Gurpatwant Singh Pannun, the U.S.-based pro-Khalistan attorney, has backed Congress leader Rahul Gandhi’s take on Sikhs in India, saying that Mr. Gandhi “justified SFJ’s global Khalistan Referendum campaign”.

Mr. Pannun is the general counsel to Sikhs for Justice (SFJ), a group based in the U.S.

In his statement released Wednesday (September 11, 2024) — which The Hindu has seen — Mr. Pannun said that Mr. Gandhi’s quip on the “existential threat to Sikhs in India” was bold and historically accurate.

Mr. Pannun referred to Mr. Gandhi’s address to a gathering of Indian Americans in in Herndon, a Virginia suburb of Washington D.C., on Monday (September 9, 2024), in which the Congress leader accused the Rashtriya Swayamsevak Sangh (RSS) of considering some religions, languages, and communities of being inferior to others and said that the fight in India is about this and not about politics.

“While addressing the gathering in Washington D.C. where many pro Khalistan Sikhs were in attendance, Rahul Gandhi justified SFJ’s global Khalistan Referendum campaign when he stated: ‘Fight in India is whether a Sikh will be allowed to wear turban and kada, go to gurudwara,’” reads Mr.

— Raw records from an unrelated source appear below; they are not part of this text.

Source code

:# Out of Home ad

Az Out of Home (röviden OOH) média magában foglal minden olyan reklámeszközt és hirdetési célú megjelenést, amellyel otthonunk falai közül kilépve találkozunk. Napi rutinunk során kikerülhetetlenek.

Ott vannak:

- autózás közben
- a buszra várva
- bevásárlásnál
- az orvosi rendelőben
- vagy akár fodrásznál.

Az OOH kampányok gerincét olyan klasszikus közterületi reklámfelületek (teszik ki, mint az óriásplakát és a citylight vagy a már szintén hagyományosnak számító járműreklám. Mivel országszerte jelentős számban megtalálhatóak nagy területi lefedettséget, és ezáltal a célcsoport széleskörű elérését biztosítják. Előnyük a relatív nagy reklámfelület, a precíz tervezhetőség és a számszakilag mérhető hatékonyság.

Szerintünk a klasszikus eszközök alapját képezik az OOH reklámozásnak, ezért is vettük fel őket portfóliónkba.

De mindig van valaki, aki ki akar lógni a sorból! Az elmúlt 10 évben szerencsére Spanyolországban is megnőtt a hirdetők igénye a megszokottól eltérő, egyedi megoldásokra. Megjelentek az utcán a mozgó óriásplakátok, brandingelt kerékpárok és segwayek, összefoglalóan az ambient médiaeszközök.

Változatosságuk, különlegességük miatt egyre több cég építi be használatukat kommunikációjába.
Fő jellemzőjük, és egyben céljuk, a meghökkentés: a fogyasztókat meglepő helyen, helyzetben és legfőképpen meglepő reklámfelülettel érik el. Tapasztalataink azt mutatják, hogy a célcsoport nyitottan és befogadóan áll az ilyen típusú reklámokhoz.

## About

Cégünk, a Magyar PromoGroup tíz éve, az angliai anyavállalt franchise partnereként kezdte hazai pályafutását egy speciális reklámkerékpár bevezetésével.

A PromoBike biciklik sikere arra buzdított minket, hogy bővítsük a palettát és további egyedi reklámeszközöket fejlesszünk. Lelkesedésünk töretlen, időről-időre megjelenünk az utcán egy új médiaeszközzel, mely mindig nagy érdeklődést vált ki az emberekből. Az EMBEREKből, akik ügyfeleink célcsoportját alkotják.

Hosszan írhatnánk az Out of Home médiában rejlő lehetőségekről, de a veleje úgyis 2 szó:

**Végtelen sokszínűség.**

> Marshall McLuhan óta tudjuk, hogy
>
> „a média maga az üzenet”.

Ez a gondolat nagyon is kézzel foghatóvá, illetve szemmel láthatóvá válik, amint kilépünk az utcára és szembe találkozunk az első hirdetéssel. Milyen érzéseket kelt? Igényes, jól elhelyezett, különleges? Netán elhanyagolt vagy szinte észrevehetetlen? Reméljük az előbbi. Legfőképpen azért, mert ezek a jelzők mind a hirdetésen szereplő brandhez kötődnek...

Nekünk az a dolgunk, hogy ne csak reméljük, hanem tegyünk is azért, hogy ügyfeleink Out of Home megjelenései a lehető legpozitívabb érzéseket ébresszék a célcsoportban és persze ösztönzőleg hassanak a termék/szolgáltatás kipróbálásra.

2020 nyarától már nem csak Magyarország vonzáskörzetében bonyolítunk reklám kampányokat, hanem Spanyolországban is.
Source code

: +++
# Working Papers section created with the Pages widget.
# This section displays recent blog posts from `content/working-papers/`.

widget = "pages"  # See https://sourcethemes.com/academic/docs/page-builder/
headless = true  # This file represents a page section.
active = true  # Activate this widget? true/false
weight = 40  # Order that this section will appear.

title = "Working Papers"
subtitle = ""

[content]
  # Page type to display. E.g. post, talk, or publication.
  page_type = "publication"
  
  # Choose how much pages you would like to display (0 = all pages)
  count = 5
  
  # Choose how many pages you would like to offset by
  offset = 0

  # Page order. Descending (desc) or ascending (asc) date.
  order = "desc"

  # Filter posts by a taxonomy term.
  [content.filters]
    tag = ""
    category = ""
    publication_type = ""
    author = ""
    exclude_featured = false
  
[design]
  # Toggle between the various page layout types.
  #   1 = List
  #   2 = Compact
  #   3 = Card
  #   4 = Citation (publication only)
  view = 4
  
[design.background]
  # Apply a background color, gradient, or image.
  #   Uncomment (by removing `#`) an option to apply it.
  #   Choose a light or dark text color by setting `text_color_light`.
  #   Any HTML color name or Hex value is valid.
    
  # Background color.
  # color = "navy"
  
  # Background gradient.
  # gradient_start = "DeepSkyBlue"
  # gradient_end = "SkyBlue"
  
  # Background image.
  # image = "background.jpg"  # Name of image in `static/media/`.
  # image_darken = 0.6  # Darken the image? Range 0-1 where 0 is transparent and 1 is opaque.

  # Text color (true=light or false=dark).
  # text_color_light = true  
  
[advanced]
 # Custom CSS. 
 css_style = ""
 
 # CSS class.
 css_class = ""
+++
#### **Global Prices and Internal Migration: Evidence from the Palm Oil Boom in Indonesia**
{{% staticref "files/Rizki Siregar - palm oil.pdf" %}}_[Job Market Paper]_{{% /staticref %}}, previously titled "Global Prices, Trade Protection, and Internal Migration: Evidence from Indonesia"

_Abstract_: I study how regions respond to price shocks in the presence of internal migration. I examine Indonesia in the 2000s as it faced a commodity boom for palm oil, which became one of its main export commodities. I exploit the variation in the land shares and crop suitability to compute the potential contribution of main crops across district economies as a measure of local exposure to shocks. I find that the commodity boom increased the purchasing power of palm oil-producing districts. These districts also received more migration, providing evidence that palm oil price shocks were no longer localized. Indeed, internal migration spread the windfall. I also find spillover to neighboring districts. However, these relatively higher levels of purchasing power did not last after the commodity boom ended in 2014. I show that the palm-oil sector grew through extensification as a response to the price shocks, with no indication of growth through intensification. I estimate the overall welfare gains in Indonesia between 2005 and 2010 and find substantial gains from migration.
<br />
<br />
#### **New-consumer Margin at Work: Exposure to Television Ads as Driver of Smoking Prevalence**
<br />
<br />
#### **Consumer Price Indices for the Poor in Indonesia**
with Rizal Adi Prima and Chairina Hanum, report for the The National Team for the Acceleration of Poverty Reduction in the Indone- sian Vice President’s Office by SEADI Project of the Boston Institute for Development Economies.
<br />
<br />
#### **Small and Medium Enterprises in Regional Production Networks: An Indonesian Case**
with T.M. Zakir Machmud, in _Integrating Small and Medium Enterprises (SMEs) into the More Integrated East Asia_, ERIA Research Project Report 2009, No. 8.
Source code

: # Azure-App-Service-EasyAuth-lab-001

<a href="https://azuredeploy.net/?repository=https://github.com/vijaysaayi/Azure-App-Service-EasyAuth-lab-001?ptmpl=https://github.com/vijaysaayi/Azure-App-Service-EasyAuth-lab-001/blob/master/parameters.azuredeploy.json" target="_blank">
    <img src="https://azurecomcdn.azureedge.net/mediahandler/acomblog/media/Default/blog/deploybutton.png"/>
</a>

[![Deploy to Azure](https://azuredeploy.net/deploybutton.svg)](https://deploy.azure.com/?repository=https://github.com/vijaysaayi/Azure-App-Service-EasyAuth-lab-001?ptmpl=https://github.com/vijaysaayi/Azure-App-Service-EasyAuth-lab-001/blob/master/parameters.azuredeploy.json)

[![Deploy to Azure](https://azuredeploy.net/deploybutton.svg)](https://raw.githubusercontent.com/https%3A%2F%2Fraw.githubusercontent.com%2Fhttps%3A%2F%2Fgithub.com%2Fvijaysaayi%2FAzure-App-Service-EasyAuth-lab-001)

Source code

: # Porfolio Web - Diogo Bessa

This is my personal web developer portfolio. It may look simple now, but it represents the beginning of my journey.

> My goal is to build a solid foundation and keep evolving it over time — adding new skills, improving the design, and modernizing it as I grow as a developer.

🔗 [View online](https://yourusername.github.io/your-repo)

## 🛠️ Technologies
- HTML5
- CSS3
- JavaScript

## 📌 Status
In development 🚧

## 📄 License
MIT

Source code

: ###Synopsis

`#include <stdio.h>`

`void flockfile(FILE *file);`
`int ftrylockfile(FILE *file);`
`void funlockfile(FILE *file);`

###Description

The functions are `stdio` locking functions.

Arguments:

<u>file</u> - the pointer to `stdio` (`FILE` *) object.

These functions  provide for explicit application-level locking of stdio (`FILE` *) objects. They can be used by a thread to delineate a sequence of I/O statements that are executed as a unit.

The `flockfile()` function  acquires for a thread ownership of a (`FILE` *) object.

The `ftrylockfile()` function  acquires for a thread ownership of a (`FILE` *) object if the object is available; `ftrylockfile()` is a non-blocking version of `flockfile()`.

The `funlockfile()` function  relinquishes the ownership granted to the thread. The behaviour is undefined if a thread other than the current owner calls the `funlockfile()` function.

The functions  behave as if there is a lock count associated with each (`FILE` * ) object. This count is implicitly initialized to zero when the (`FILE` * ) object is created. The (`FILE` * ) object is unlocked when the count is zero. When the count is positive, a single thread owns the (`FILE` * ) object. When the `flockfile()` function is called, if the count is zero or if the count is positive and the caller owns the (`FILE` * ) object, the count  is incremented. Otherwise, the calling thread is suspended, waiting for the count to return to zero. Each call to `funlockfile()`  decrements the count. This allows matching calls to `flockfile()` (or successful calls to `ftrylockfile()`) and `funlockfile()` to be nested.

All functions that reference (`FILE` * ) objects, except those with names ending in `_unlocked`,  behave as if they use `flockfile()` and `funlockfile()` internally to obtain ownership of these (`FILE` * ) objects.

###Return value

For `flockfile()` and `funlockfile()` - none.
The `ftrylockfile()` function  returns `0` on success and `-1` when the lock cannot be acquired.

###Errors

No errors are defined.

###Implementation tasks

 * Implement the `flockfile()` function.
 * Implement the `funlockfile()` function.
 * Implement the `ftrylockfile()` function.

Pannun’s statement.

“Rahul’s statement on “existential threat to Sikhs in India” is not only bold and pioneering but is also firmly grounded in the factual history of what Sikhs have been facing under successive regimes in India since 1947 and also corroborates SFI’s stance on the justification for Punjab Independence Referendum to establish Sikh homeland Khalistan,” he added.

Mr. Pannun, wanted in India on terror charges, holds dual citizenship of the U.S. and Canada. In November last year, U.S. federal prosecutors charged Indian national Nikhil Gupta of working with an Indian government employee in the foiled plot to kill Pannun in New York.

Following the allegations, India appointed a high-level inquiry committee to look into the inputs provided by the U.S. on the plot.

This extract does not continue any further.